The Anti-Counterfeiting Exchange will make identifying and tracking counterfeiters easier and safeguard Amazon sellers and consumers.
Amazon’s newly launched ‘Anti-Counterfeiting Exchange’ (ACX) will help online stores anonymously label counterfeit brands and track them.
According to Loss Prevention Magazine, the ACX “allows participating stores to share information about confirmed counterfeiters who attempted to use their services to try to sell counterfeit products.”
Working together, Sellers can more quickly identify counterfeiters instead of flagging them alone.
ACX can also make it easier for sellers to identify counterfeiters who use multiple accounts and when they create a new account after being banned.

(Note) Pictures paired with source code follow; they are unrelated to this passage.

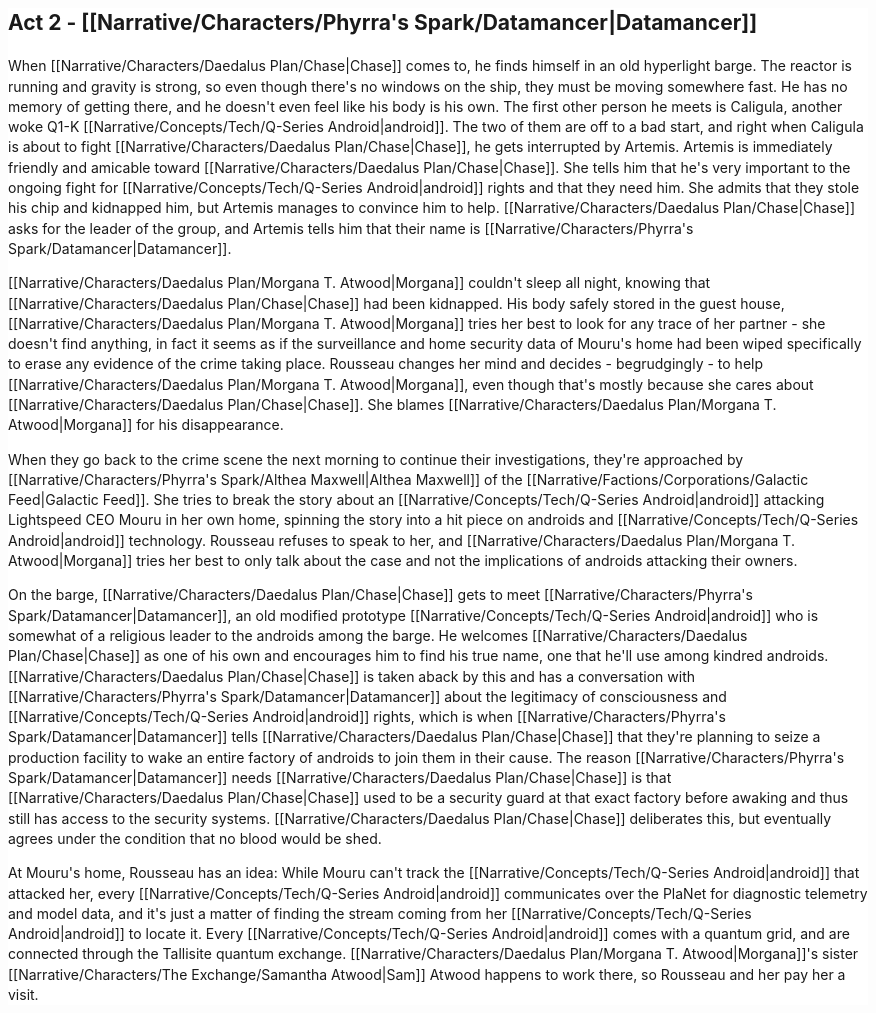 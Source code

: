 ## Act 2 - [[Narrative/Characters/Phyrra's Spark/Datamancer\|Datamancer]]

When [[Narrative/Characters/Daedalus Plan/Chase\|Chase]] comes to, he finds himself in an old hyperlight barge. The reactor is running and gravity is strong, so even though there's no windows on the ship, they must be moving somewhere fast. He has no memory of getting there, and he doesn't even feel like his body is his own. The first other person he meets is Caligula, another woke Q1-K [[Narrative/Concepts/Tech/Q-Series Android\|android]]. The two of them are off to a bad start, and right when Caligula is about to fight [[Narrative/Characters/Daedalus Plan/Chase\|Chase]], he gets interrupted by Artemis. Artemis is immediately friendly and amicable toward [[Narrative/Characters/Daedalus Plan/Chase\|Chase]]. She tells him that he's very important to the ongoing fight for [[Narrative/Concepts/Tech/Q-Series Android\|android]] rights and that they need him. She admits that they stole his chip and kidnapped him, but Artemis manages to convince him to help. [[Narrative/Characters/Daedalus Plan/Chase\|Chase]] asks for the leader of the group, and Artemis tells him that their name is [[Narrative/Characters/Phyrra's Spark/Datamancer\|Datamancer]].

[[Narrative/Characters/Daedalus Plan/Morgana T. Atwood\|Morgana]] couldn't sleep all night, knowing that [[Narrative/Characters/Daedalus Plan/Chase\|Chase]] had been kidnapped. His body safely stored in the guest house, [[Narrative/Characters/Daedalus Plan/Morgana T. Atwood\|Morgana]] tries her best to look for any trace of her partner - she doesn't find anything, in fact it seems as if the surveillance and home security data of Mouru's home had been wiped specifically to erase any evidence of the crime taking place. Rousseau changes her mind and decides - begrudgingly - to help [[Narrative/Characters/Daedalus Plan/Morgana T. Atwood\|Morgana]], even though that's mostly because she cares about [[Narrative/Characters/Daedalus Plan/Chase\|Chase]]. She blames [[Narrative/Characters/Daedalus Plan/Morgana T. Atwood\|Morgana]] for his disappearance.

When they go back to the crime scene the next morning to continue their investigations, they're approached by [[Narrative/Characters/Phyrra's Spark/Althea Maxwell\|Althea Maxwell]] of the [[Narrative/Factions/Corporations/Galactic Feed\|Galactic Feed]]. She tries to break the story about an [[Narrative/Concepts/Tech/Q-Series Android\|android]] attacking Lightspeed CEO Mouru in her own home, spinning the story into a hit piece on androids and [[Narrative/Concepts/Tech/Q-Series Android\|android]] technology. Rousseau refuses to speak to her, and [[Narrative/Characters/Daedalus Plan/Morgana T. Atwood\|Morgana]] tries her best to only talk about the case and not the implications of androids attacking their owners.

On the barge, [[Narrative/Characters/Daedalus Plan/Chase\|Chase]] gets to meet [[Narrative/Characters/Phyrra's Spark/Datamancer\|Datamancer]], an old modified prototype [[Narrative/Concepts/Tech/Q-Series Android\|android]] who is somewhat of a religious leader to the androids among the barge. He welcomes [[Narrative/Characters/Daedalus Plan/Chase\|Chase]] as one of his own and encourages him to find his true name, one that he'll use among kindred androids. [[Narrative/Characters/Daedalus Plan/Chase\|Chase]] is taken aback by this and has a conversation with [[Narrative/Characters/Phyrra's Spark/Datamancer\|Datamancer]] about the legitimacy of consciousness and [[Narrative/Concepts/Tech/Q-Series Android\|android]] rights, which is when [[Narrative/Characters/Phyrra's Spark/Datamancer\|Datamancer]] tells [[Narrative/Characters/Daedalus Plan/Chase\|Chase]] that they're planning to seize a production facility to wake an entire factory of androids to join them in their cause. The reason [[Narrative/Characters/Phyrra's Spark/Datamancer\|Datamancer]] needs [[Narrative/Characters/Daedalus Plan/Chase\|Chase]] is that [[Narrative/Characters/Daedalus Plan/Chase\|Chase]] used to be a security guard at that exact factory before awaking and thus still has access to the security systems. [[Narrative/Characters/Daedalus Plan/Chase\|Chase]] deliberates this, but eventually agrees under the condition that no blood would be shed.

At Mouru's home, Rousseau has an idea: While Mouru can't track the [[Narrative/Concepts/Tech/Q-Series Android\|android]] that attacked her, every [[Narrative/Concepts/Tech/Q-Series Android\|android]] communicates over the PlaNet for diagnostic telemetry and model data, and it's just a matter of finding the stream coming from her [[Narrative/Concepts/Tech/Q-Series Android\|android]] to locate it. Every [[Narrative/Concepts/Tech/Q-Series Android\|android]] comes with a quantum grid, and are connected through the Tallisite quantum exchange. [[Narrative/Characters/Daedalus Plan/Morgana T. Atwood\|Morgana]]'s sister [[Narrative/Characters/The Exchange/Samantha Atwood\|Sam]] Atwood happens to work there, so Rousseau and her pay her a visit.
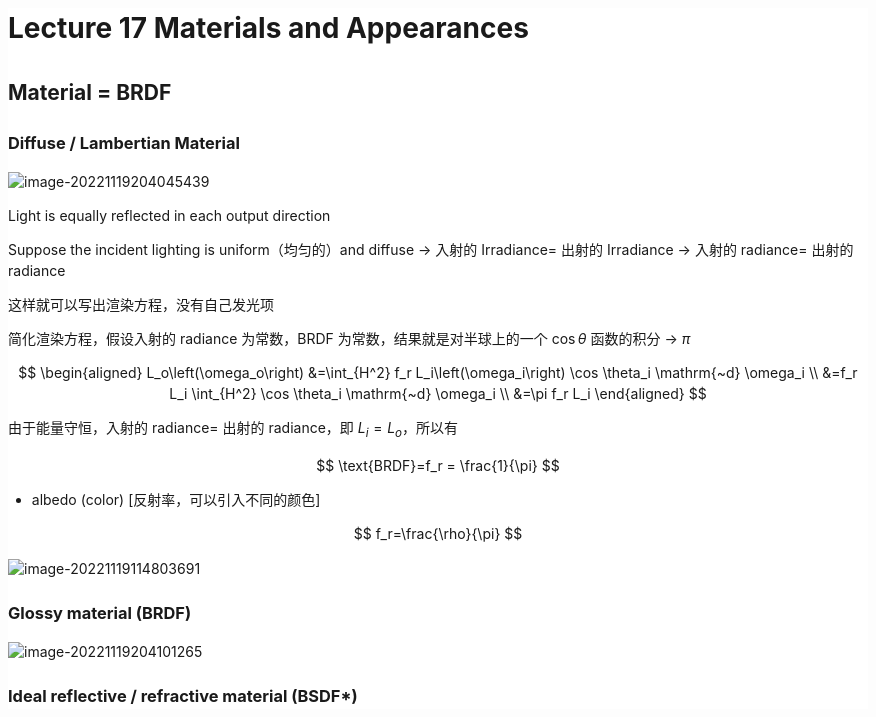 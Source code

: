 # Lecture 17 Materials and Appearances

## Material = BRDF

### Diffuse / Lambertian Material

![image-20221119204045439](https://cdn.jsdelivr.net/gh/QiuHong-1202/FigureBed/2022/202211192040607.png)

Light is equally reflected in each output direction

Suppose the incident lighting is uniform（均匀的）and diffuse $\to$ 入射的 Irradiance= 出射的 Irradiance $\to$ 入射的 radiance= 出射的 radiance

这样就可以写出渲染方程，没有自己发光项

简化渲染方程，假设入射的 radiance 为常数，BRDF 为常数，结果就是对半球上的一个 $\cos\theta$ 函数的积分 $\to \ \pi$ 


$$
\begin{aligned}
L_o\left(\omega_o\right) &=\int_{H^2} f_r L_i\left(\omega_i\right) \cos \theta_i \mathrm{~d} \omega_i \\
&=f_r L_i \int_{H^2} \cos \theta_i \mathrm{~d} \omega_i \\
&=\pi f_r L_i
\end{aligned}
$$



由于能量守恒，入射的 radiance= 出射的 radiance，即 $L_i = L_o$，所以有


$$
\text{BRDF}=f_r = \frac{1}{\pi}
$$



- albedo (color) [反射率，可以引入不同的颜色] 


$$
f_r=\frac{\rho}{\pi}
$$



![image-20221119114803691](https://cdn.jsdelivr.net/gh/QiuHong-1202/FigureBed/2022/202211191148715.png)



### Glossy material (BRDF)

![image-20221119204101265](https://cdn.jsdelivr.net/gh/QiuHong-1202/FigureBed/2022/202211192041418.png)

### Ideal reflective / refractive material (BSDF*)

The initiative will help keep counterfeit goods off Amazon’s platform, which benefits both the consumer and retailers.
Counterfeit goods can mean legitimate sellers miss out on sales and indirectly harm their reputation when fake products are sold.
Furthermore, not tackling counterfeit goods could mean losing consumers and sellers for platforms like Amazon.
Unsurprisingly, as the most prominent ecommerce platform (with approximately 9.7 million sellers), counterfeit products on Amazon are a big problem.
According to an article by Elizabeth Segran of Fast Company, “nearly $1 trillion worth of fake goods flood the global economy.”
And in 2020, Amazon revealed that it had blocked 10 billion fake listings, up 6 billion from the year before, suggesting that the problem is only growing.